FIG. 1 is a hydraulic circuit diagram of an embodiment of the hydraulic pump control device of the present invention, FIG. 2 is a side view of the control valve 29 in FIG. 1, and FIG. 3 is a III-III arrow of FIG. FIG. 4, FIG. 4 is a view taken along the line IV-IV in FIG. 2, FIG. 5 is a view taken along the line V-V in FIG. 2, and FIG. 6 is a view taken along the line VI-VI in FIG. FIG. 8 is a detailed view of the check valve units 84, 85, 86, 87 in FIGS. 2 and 5, etc., and FIG. 8 is a hydraulic circuit diagram of a conventional mobile crane. In the figure, 1,2,3,22 are variable displacement hydraulic pumps (variable displacement hydraulic pumps), 4 are engines (motors), 5,6,7,23 are swash plates (swash shafts), 24,25 , 26, 27 are regulators, 29 is a control valve, 3
1 is a main spool chamber, 36 and 37 are communicating portions, 50 is a main spool, 57 is an outlet port, 60 is a switching valve, 62 is a pilot spool chamber, 67, 68, 69 and 70 are pilot chambers, 79 is a pilot spool , 81 is an actuator, 111, 112, 113, 114
Indicates an inlet port, and 115, 116, 117, 118 indicate check valves.

Claims (1)

(57) [Scope of utility model registration request] 1. Three or more variable displacement type hydraulic pumps (1), (2), (3) and (22) driven by a prime mover (4), and each hydraulic pump (1) (2) (3). Regulator (24) (2) equipped with a single pilot chamber for adjusting the tilt angle of the swash plate (22) or swash shaft (5) (6) (7) (23)
5) (26) (27) and three or more inlet ports (111) (112) (113) (114) communicating with the main spool chamber (31) via passage portions (36) (37). One outgoing port (5
7) has a communication position for communicating with the main spool (50) and a main spool (50) set at a blocking position for blocking communication of the inlet ports (111) (112) (113) (114) with the outlet port (57). A switching valve (60) having an elastic body (56) for urging the main spool (50) to a shutoff position, and a plurality of pilot chambers (67) (6) formed in a pilot spool chamber (62).

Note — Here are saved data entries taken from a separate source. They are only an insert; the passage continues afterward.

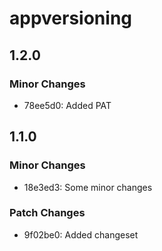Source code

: # appversioning

## 1.2.0

### Minor Changes

- 78ee5d0: Added PAT

## 1.1.0

### Minor Changes

- 18e3ed3: Some minor changes

### Patch Changes

- 9f02be0: Added changeset
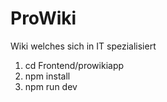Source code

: # ProWiki
Wiki welches sich in IT spezialisiert

1. cd Frontend/prowikiapp
2. npm install
3. npm run dev

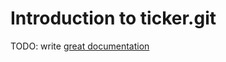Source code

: # Introduction to ticker.git

TODO: write [great documentation](http://jacobian.org/writing/what-to-write/)
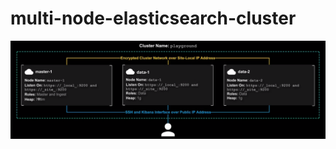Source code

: # multi-node-elasticsearch-cluster

![alt text](https://github.com/jehadnasser/multi-node-elasticsearch-cluster/blob/main/arch.png)
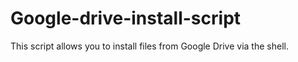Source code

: # Google-drive-install-script
This script allows you to install files from Google Drive via the shell.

8) When fluid pressure is applied to any of (69) and (70), the main spool (50) of the switching valve (60) is moved from the shut-off position to the inlet port (111) (112) (113) (114). ) And the outlet port (57) communicate with each other, and an actuator (81) having a pilot spool (79) that can be moved to a communicating position, and the inlet port (111) (112) (113) of the switching valve (60). )
Pilot chamber (70) for (114) and actuator (81)
(69) (68) (67) are communicated with each other, and the main spool chamber is provided between the inlet ports (111) (112) (113) (114) of the switching valve (60) and the main spool chamber (31). Check valves (115) (116) (117) (118) that prevent the flow of fluid from the (31) to the inlet ports (111) (112) (113) (114) are provided, and each hydraulic pump (1) ) (2) (3) (22) hydraulic oil discharge port is connected to the inlet port (111) (114) (113) (112), the liquid that should preferentially transmit the driving force of the prime mover (4) Hydraulic pumps other than the pressure pump (3) (1) (2) (2
Connect the pilot chamber of the regulator (24) (25) (27) attached to 2) to the outlet port (57) of the switching valve (60),
The hydraulic oil discharge port of the hydraulic pump (3) for preferentially transmitting the driving force of the prime mover (4) is connected to a pilot chamber of a regulator (26) attached to the hydraulic pump (3). Hydraulic pump controller.